The Lusaka City Council has deployed seven fire trucks to pump out water from flooded residential compounds.

In an interview with News Diggers, Tuesday, Lusaka Mayor Wilson Kalumba said the trucks would be deployed to areas which needed them most.

“First of all we have fire trucks seven fire trucks. So we will only deploy them where we have floods, serious floods that require something. Our understanding is that we need to assign them to areas. But as usual, floods don’t happen everywhere. They happen in different places at different times. So will deploy them as demands props up,” Kalumba said.

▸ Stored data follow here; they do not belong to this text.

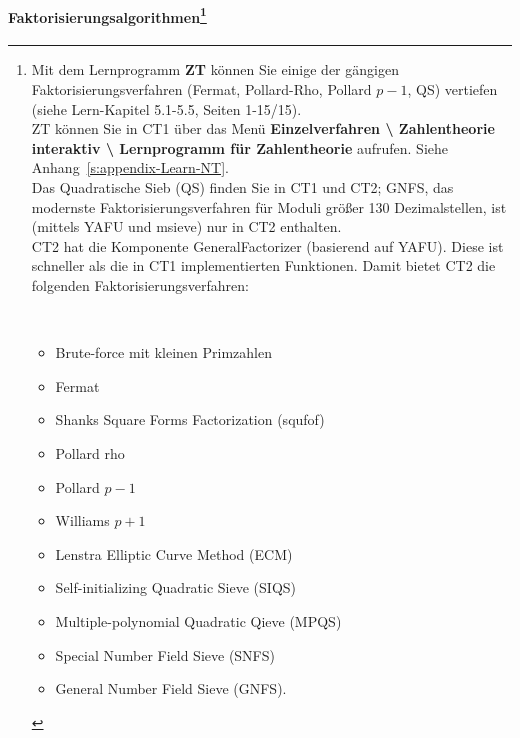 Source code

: \begin{refsegment}
\paragraph*{Faktorisierungsalgorithmen\footnote{%
    Mit dem Lernprogramm \textbf{ZT} können Sie einige der gängigen
    Faktorisierungsverfahren (Fermat, Pollard-Rho, Pollard $p-1$, QS) vertiefen
    (siehe Lern-Kapitel 5.1-5.5, Seiten 1-15/15).\\
    ZT können Sie in CT1 über das Menü
    \textbf{Einzelverfahren \textbackslash{} Zahlentheorie
    interaktiv \textbackslash{} Lernprogramm für Zahlentheorie} aufrufen.
    Siehe Anhang~\ref{s:appendix-Learn-NT}.\\
     Das Quadratische Sieb (QS) finden Sie in CT1 und CT2;
    GNFS, das modernste Faktorisierungsverfahren für Moduli größer 130
    Dezimalstellen, ist (mittels YAFU und msieve) nur in CT2 enthalten.\\
   CT2 hat die Komponente GeneralFactorizer
  (basierend auf YAFU). Diese ist schneller als die in CT1
  implementierten Funktionen.
  Damit bietet CT2 die folgenden Faktorisierungsverfahren:
\strut\\[-1.5\baselineskip]
\begin{multicols}{2}
  \begin{itemize}[nosep,label=-]
   \item Brute-force mit kleinen Primzahlen
   \item Fermat
   \item Shanks Square Forms Factorization (squfof)
   \item Pollard rho
   \item Pollard $p-1$
   \item Williams $p+1$
   \item Lenstra Elliptic Curve Method (ECM)
   \item Self-initializing Quadratic Sieve (SIQS)
   \item Multiple-polynomial Quadratic Qieve (MPQS)
   \item Special Number Field Sieve (SNFS)
   \item General Number Field Sieve (GNFS).
  \end{itemize}
\end{multicols}
}}
\mbox{}%


\end{refsegment}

Asked where the water was being taken, Kalumba said; “The water that is being taken from these compounds is being taken for disposal. What is important is for the water not to be there.”

When asked if the fire trucks could survive the Lusaka terrain in view of the fact that the Copperbelt recorded an incident in which a fire truck got stuck in mud, Kalumba said the question was irrelevant.

“They got stuck on the Copperbelt you want to ask about Lusaka whats that. There are also ditches but where they stuck that’s the question. That question is irrelevant. I think you can ask Kitwe Council what they are going to do about it. In Lusaka, when that happens here then you can ask me,” he said.

And Kalumba said the Bombay project was the long term solution to floods.

The Bombay project is the long term solution, it starts from somewhere from Kamwala South, though Evelyn Hone College to Mazyopa compound, and is still in construction, it is not a small thing, it is big and as wide as two road lanes, it will take time,” said Kalumba.